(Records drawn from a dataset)
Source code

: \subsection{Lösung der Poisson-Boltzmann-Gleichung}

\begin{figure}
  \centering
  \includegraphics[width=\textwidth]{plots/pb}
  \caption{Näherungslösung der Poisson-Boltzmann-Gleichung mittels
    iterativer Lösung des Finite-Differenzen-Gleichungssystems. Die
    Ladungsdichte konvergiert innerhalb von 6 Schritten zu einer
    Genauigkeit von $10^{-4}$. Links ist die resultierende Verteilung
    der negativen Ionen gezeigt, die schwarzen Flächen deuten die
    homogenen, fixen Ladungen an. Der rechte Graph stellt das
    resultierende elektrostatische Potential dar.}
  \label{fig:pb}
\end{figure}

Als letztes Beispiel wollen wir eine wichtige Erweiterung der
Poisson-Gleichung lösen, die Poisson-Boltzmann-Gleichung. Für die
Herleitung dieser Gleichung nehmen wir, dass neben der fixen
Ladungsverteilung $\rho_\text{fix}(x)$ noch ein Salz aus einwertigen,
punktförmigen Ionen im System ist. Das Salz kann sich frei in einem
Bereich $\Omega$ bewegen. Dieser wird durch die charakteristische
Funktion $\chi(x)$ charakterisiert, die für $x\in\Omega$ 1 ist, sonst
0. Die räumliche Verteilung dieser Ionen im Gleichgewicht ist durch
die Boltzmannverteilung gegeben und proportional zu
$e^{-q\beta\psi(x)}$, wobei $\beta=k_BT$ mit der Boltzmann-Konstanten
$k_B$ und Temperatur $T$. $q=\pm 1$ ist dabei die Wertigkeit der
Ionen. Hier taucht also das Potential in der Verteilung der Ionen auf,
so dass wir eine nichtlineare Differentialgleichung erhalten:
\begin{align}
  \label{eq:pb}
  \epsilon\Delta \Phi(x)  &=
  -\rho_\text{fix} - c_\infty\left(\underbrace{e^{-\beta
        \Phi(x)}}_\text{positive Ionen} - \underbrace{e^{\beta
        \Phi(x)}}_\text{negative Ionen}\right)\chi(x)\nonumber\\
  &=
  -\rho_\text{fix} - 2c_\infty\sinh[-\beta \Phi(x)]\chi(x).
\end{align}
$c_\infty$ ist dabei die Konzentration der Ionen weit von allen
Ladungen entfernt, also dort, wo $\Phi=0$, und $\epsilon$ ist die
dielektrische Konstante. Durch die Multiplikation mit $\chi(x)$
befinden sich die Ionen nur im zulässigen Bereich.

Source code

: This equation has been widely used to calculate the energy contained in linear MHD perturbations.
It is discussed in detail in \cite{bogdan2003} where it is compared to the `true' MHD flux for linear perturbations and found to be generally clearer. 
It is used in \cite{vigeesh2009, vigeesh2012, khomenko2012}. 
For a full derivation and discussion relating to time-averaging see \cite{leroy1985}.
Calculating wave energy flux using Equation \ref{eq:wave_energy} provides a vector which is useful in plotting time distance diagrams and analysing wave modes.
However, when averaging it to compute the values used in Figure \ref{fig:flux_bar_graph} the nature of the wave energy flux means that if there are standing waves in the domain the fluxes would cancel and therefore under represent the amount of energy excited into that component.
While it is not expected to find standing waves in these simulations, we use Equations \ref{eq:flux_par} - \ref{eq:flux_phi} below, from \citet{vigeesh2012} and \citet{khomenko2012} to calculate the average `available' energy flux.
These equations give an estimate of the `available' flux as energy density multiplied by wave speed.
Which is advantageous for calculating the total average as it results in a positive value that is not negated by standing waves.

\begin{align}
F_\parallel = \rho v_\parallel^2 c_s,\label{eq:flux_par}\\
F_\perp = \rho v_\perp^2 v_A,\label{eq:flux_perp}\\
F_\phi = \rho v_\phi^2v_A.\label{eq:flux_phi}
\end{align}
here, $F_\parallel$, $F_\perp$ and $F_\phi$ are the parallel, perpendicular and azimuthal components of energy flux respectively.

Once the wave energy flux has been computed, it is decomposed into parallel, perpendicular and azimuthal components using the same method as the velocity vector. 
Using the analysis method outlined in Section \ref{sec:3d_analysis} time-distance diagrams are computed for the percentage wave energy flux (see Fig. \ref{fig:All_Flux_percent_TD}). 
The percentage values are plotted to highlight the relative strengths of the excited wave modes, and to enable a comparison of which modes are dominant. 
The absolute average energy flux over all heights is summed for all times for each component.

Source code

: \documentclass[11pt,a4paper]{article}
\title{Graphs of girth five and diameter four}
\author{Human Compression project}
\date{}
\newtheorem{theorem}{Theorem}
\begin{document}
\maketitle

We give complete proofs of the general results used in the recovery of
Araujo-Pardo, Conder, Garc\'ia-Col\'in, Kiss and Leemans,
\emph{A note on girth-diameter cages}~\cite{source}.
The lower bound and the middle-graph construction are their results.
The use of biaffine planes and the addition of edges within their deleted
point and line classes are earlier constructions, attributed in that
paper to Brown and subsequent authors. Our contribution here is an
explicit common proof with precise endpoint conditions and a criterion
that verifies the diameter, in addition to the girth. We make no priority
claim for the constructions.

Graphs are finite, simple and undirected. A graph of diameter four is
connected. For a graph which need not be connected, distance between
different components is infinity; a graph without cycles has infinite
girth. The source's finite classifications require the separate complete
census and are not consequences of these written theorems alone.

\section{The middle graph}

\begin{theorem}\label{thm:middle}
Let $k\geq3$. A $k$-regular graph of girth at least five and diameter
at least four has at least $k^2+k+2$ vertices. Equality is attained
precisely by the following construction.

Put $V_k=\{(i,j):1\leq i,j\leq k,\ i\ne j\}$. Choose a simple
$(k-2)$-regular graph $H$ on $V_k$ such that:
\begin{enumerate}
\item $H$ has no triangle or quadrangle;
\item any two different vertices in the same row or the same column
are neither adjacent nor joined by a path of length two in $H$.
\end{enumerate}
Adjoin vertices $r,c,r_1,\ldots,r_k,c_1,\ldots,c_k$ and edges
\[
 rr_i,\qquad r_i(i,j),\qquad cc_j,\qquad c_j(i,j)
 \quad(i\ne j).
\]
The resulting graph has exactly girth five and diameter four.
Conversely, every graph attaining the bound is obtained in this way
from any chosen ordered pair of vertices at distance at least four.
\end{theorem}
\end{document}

=== TASK OBJECTIVE ===
Could you restate, word for word, the lines above from the one with "note on girth-diameter" to the one with "different components is", both included?

=== RESULT FOR THIS EXERCISE ===
\emph{A note on girth-diameter cages}~\cite{source}.
The lower bound and the middle-graph construction are their results.
The use of biaffine planes and the addition of edges within their deleted
point and line classes are earlier constructions, attributed in that
paper to Brown and subsequent authors. Our contribution here is an
explicit common proof with precise endpoint conditions and a criterion
that verifies the diameter, in addition to the girth. We make no priority
claim for the constructions.

Graphs are finite, simple and undirected. A graph of diameter four is
connected. For a graph which need not be connected, distance between
different components is infinity; a graph without cycles has infinite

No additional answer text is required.